从易书开始摘夺果位 第74节
人群中,突然有人厉声喝问发难:
“姓陈的,你们给鱼吞舟的,到底是什么服气法!?”
陈家府邸中,陈姓老者沉着脸,心头莫名觉得冤屈,吵得好好的,怎么矛头就突然指向自己了?
他第一时间寻找这道声音的来源,却发现根本找不到!
就像有人察觉到今夜无论如何也动不了鱼吞舟了,可胸中这口火得出,旋即在暗中挑起了新的对立。

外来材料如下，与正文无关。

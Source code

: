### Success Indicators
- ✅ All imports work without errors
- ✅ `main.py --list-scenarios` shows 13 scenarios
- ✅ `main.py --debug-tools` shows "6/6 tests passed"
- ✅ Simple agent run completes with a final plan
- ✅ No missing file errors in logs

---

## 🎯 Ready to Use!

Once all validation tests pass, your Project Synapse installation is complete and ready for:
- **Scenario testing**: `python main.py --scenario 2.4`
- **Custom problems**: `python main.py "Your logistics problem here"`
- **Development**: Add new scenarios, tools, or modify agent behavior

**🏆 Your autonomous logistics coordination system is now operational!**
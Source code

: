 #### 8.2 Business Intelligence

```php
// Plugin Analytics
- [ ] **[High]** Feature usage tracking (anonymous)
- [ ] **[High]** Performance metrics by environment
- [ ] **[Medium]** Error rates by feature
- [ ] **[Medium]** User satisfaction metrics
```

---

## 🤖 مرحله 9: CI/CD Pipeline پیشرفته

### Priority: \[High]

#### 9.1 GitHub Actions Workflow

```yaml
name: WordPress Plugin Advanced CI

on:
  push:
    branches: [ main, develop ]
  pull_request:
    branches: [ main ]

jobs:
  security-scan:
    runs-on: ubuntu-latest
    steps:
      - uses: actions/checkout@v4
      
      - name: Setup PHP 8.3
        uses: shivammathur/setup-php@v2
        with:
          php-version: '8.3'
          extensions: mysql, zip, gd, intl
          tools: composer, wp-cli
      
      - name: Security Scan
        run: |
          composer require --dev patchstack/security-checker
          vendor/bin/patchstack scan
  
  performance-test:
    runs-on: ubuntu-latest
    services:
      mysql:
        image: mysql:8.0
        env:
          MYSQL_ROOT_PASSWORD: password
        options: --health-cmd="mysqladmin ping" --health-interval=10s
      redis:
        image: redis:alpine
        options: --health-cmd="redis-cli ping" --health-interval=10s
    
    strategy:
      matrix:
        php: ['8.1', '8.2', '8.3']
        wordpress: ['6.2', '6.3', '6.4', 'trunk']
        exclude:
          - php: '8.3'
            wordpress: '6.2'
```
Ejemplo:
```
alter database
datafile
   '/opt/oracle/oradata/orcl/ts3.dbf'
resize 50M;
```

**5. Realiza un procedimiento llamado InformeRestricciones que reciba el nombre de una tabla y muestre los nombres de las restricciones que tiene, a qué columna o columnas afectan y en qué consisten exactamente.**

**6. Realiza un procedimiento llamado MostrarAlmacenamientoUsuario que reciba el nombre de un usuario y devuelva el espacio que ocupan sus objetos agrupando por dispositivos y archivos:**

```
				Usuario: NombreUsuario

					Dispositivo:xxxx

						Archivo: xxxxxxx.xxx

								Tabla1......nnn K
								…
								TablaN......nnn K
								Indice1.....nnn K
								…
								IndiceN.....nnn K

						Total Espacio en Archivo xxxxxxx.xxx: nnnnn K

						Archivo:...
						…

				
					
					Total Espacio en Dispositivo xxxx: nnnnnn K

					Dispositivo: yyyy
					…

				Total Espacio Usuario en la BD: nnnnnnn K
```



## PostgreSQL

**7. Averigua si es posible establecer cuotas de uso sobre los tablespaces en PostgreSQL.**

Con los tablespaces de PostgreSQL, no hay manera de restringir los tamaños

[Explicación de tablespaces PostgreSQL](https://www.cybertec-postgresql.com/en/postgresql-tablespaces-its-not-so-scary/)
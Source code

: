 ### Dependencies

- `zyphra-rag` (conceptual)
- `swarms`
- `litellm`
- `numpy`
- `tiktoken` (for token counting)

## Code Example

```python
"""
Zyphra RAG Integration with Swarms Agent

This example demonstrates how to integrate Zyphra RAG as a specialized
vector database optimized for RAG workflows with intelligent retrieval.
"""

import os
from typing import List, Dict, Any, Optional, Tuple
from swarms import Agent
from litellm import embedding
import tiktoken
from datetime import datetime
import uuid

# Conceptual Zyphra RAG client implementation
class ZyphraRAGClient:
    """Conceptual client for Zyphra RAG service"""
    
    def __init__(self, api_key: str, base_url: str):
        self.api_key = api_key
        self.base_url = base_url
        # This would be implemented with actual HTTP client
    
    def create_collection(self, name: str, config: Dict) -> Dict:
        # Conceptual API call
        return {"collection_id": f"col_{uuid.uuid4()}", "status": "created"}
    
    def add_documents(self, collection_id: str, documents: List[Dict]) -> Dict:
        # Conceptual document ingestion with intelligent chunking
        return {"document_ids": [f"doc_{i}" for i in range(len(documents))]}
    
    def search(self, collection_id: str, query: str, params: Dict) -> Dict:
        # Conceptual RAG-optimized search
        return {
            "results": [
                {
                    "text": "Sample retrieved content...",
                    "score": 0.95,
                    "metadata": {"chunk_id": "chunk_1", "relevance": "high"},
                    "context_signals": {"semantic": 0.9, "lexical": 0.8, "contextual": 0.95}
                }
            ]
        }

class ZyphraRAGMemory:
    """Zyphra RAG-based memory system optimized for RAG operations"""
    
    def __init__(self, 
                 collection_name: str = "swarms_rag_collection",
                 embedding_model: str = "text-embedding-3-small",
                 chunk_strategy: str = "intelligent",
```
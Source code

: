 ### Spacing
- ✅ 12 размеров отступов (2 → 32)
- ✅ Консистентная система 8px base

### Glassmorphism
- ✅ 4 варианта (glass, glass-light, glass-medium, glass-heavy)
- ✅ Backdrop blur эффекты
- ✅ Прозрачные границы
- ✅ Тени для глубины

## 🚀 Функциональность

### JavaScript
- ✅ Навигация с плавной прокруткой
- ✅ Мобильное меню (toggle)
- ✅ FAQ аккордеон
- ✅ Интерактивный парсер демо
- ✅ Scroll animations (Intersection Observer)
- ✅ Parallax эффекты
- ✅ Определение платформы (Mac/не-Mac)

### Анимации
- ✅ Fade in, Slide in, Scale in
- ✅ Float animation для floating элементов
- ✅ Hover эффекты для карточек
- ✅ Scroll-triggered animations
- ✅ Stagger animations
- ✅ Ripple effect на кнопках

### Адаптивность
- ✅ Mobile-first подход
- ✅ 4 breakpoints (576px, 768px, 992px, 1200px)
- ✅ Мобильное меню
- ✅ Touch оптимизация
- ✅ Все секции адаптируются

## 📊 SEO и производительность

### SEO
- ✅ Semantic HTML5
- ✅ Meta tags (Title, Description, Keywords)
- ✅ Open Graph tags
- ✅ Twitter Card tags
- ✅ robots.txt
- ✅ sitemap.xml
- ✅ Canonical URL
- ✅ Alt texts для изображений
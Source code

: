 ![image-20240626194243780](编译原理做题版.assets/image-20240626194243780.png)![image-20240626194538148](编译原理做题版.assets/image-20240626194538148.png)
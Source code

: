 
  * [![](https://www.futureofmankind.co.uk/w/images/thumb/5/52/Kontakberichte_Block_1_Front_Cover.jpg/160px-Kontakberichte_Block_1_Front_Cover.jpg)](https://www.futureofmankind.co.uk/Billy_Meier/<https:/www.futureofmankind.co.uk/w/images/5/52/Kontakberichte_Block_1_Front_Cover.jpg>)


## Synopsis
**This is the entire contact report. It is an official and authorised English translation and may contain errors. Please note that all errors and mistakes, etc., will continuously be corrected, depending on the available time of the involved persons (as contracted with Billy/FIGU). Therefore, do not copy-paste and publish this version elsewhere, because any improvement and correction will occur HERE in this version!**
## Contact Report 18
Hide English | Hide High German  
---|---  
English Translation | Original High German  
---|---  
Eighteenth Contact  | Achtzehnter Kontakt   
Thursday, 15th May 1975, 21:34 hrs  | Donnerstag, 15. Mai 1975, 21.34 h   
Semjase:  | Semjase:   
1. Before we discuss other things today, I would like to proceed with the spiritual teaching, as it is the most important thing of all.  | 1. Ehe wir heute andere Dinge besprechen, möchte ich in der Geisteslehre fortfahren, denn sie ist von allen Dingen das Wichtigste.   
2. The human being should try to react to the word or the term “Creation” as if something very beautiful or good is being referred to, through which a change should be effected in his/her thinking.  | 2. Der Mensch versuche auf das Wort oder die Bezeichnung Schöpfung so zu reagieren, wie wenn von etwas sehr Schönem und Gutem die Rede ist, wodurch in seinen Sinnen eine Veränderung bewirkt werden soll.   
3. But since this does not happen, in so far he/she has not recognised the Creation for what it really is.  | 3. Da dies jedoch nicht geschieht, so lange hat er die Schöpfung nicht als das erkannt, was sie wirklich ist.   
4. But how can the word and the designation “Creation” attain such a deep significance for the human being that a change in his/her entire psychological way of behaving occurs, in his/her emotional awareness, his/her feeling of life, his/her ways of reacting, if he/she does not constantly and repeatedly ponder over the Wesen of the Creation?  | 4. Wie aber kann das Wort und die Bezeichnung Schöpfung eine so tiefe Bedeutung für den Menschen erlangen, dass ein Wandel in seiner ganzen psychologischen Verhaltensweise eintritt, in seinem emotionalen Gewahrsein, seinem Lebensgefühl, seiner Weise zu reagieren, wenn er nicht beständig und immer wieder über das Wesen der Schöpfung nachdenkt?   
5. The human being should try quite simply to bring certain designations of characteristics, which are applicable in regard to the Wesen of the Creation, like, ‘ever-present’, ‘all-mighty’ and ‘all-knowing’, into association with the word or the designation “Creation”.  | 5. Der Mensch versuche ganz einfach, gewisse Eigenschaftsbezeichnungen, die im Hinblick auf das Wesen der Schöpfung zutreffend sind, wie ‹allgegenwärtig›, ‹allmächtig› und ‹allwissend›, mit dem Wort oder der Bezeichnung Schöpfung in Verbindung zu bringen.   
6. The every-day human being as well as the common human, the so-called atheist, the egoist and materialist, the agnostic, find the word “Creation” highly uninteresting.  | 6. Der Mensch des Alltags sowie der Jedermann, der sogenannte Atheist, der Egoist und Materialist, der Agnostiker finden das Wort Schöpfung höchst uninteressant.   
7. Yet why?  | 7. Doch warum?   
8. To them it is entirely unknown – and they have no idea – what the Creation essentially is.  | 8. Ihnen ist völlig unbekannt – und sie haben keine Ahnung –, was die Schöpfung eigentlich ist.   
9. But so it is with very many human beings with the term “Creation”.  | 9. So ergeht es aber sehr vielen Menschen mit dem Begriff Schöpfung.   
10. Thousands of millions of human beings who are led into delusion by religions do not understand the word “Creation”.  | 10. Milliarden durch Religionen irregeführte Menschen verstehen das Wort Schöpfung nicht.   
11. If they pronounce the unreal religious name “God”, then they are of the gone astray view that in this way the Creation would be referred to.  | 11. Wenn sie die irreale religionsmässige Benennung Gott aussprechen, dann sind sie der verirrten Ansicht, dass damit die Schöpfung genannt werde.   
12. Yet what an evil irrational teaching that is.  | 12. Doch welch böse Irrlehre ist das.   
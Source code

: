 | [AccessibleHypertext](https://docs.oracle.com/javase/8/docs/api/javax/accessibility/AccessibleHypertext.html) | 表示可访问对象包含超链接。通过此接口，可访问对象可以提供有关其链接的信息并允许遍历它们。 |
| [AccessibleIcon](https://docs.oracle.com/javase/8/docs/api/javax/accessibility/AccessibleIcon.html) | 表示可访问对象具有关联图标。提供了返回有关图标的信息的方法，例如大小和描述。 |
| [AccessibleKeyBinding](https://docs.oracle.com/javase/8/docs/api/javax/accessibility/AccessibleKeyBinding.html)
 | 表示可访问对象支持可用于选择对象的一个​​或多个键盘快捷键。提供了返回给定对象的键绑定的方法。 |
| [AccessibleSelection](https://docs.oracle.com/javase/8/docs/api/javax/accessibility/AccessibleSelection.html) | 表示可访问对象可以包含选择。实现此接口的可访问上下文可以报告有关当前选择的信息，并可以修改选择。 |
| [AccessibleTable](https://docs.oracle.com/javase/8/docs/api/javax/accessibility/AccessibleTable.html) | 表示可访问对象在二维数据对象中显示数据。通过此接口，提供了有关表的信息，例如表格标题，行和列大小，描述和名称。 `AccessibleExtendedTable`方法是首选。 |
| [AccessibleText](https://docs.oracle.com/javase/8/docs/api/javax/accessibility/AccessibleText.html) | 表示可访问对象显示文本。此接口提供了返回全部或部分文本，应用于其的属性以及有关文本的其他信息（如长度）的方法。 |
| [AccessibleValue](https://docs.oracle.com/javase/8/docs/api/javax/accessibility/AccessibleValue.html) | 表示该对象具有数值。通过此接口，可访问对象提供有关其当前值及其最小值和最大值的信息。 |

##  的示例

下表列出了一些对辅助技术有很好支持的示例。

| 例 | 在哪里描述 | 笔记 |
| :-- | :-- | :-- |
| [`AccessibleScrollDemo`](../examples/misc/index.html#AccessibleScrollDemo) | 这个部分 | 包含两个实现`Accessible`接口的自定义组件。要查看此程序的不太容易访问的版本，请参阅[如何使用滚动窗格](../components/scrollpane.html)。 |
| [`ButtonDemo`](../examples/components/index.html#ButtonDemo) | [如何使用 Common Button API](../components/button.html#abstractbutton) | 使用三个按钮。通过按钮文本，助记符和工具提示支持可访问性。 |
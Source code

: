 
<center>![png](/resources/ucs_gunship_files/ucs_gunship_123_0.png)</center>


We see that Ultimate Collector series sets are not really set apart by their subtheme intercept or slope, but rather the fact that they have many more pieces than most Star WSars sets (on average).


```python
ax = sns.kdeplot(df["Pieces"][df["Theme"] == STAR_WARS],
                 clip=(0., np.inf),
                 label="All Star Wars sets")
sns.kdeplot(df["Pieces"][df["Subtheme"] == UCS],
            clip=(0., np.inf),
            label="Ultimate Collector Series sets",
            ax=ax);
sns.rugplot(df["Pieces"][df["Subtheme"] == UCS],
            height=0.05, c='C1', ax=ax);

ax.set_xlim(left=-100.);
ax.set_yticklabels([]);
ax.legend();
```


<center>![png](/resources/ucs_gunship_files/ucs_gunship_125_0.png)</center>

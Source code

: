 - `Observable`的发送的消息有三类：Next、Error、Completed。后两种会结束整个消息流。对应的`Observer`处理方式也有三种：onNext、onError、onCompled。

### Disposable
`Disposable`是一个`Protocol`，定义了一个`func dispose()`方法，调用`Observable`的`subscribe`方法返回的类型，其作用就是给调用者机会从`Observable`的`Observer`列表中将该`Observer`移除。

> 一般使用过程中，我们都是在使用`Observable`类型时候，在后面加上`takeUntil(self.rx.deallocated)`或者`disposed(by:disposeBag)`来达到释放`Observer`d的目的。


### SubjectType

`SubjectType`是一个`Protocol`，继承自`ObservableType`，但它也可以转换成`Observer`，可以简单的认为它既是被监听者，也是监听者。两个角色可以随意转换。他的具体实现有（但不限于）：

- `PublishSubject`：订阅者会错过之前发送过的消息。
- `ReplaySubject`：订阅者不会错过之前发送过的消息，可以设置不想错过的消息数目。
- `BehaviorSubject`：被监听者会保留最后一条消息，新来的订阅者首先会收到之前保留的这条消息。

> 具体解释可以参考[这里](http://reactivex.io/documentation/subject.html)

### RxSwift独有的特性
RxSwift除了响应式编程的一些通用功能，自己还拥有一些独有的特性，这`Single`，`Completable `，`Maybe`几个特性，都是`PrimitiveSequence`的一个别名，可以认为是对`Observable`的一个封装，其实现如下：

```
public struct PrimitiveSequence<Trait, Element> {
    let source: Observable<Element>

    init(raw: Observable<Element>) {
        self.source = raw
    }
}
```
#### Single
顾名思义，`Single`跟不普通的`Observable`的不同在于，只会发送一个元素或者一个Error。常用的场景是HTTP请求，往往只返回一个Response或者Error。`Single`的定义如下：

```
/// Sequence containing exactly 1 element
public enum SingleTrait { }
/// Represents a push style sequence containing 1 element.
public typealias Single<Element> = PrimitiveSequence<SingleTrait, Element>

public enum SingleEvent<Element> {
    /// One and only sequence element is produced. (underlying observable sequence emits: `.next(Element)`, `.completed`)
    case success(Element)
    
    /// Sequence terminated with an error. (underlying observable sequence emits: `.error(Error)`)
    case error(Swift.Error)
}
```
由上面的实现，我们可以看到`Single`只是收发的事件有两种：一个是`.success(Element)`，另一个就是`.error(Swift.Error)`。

“不错!这特么能是【星火诀】?区区上乘九层,哪怕他练到顶,再天赋异禀,拔高一层,算他十层!能有这般瞬间倾吞天地武运的威能?!”
“陈家老头,你们北陈到底有没有在鱼吞舟身上做局?”
“这他妈还用问?肯定是北陈搞的鬼!”
很快,众人中有不少人开始附和,意有所指地看向北陈。
忍了片刻后,陈家老者发现忍不住,心中升起一股无名火,厉声喝道:
“别给老子在这栽赃陷害!”
“哪怕是我们北陈的顶尖服气法,也没有这等威能!你们这群蠢货没脑子的吗?!”
不远处,有人冷冷道:“谁知道你们从哪座【人皇墓地】里挖出了什么,指不定就是拿了鱼吞舟做实验。”
“不错!不然你如何解释那小子是怎么做到的?”有人立马跟团,图穷匕见,“除非你们北陈将遗迹之名公开,任由诸家检阅!”
“老子检阅你娘亲!”陈家老者破口大骂。
【拜月山】的驻守忽然开口:“我刚询问了红衣,她说今日下午恰好看到了陈家的陈玄业去找了鱼吞舟。”
陈家老者怒目圆睁:“那你家小辈又是怎么看到的?”
“那你别管,先把你们北陈的嫌疑说清楚!”
……
开完团的老墨,深藏功与名,旁观着一场围猎结束,一场围猎开始,唏嘘不已,很是为陈老爷子揪心。
你说说,这叫什么个事儿!
第57章 拳中之神
山巅上。
“壮哉。”
陆怀清轻声感叹。
看来没错了,鱼吞舟的确修行了天鹏道场的观想图,可方才那流转天地间的神意,绝不只是天鹏这般简单。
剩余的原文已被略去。